Erasmus and the Transformation of Early Modern Political Authority in The Education of a Christian Prince

By Zachary S. Brown
2016, Vol. 8 No. 08 | pg. 1/1


Often called the “prince of the humanists” Erasmus of Rotterdam (1466-1536) was one of the most influential European philosophers and theologians of the early modern period. However, today he is often overshadowed by his more radical contemporaries, particularly Niccolò Machiavelli, and regarded as a quixotic moderate. This article seeks to challenge this traditional view of Erasmus by exploring the rhetoric and claims of one of his most famous works, The Education of a Christian Prince (1516), a political advice manual written to the future Holy Roman Emperor Charles V. An analysis of the text reveals that, rather than an out of touch idealist, Erasmus had an adept understanding of the pressures shaping political authority in sixteenth century Europe, which he used in the text for his own self interest - to secure a position as the future Emperor’s advisor. In particular, he understood the desire of monarchs to expand their influence at the expense of clerical power, predicting how rulers would use the coming Reformation to their advantage.

Erasmus of Rotterdam

Portrait of Erasmus of Rotterdam, circa 1530-1536 by Lucas Cranach the Elder (1472-1553).

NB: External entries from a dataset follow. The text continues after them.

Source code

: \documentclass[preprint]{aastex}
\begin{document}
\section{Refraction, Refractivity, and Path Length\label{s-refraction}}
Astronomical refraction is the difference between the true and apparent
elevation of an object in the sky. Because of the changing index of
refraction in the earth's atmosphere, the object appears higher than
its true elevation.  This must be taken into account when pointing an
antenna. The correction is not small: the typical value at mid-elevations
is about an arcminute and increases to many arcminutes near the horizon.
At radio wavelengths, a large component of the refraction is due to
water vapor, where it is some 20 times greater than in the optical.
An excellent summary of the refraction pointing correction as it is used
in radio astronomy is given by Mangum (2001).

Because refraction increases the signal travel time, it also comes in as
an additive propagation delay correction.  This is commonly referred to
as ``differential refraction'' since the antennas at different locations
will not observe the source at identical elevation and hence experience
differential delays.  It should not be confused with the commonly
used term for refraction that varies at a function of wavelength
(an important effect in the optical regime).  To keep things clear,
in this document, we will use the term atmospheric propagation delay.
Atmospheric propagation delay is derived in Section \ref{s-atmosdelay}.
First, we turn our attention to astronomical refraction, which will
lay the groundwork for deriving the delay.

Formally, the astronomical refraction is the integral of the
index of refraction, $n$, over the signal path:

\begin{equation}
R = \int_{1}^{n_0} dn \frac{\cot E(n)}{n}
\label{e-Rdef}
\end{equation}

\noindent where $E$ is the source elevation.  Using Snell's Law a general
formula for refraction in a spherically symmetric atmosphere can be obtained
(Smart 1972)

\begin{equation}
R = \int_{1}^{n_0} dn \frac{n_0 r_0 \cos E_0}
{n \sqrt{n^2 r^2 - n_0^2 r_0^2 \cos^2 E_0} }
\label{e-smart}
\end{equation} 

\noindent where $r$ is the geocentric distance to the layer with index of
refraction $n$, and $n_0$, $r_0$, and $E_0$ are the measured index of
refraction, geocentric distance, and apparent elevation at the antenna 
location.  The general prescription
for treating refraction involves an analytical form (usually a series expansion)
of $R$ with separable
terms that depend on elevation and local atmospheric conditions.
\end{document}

In the sixteenth century, amidst considerable political and religious instability, opponents of the Reformation often criticized the Dutch Christian humanist Erasmus of Rotterdam with the well-known aphorism that “Erasmus laid the egg which Luther hatched.”1 Yet, his supposed chick Luther wrote scathingly, “I look upon Erasmus as the worst enemy that Christ has had for a thousand years.”2 Erasmus himself sought the middle ground. He distanced himself from Luther on many points of theology and declared in a famous rebuke, “I laid a poultry egg, Luther hatched a very different bird.”3

Nevertheless, he also had great respect for Luther writing to Pope Leo X that Luther was “a mighty trumpet of gospel truth.”4 Erasmus’ principled moderation, while serving as an inspiration to both the Protestant Reformation and Catholic Counter-Reformation, made him a controversial figure among scholars and theologians. However, it also won him the support of secular leadership, including the monarchs of Europe’s increasingly consolidated nation-states. These rulers used Erasmus’ criticisms of the Church, and his general commitment to social orthodoxy, to present monarchy as a source of hegemonic socio-cultural and political authority that transcended Papal influence.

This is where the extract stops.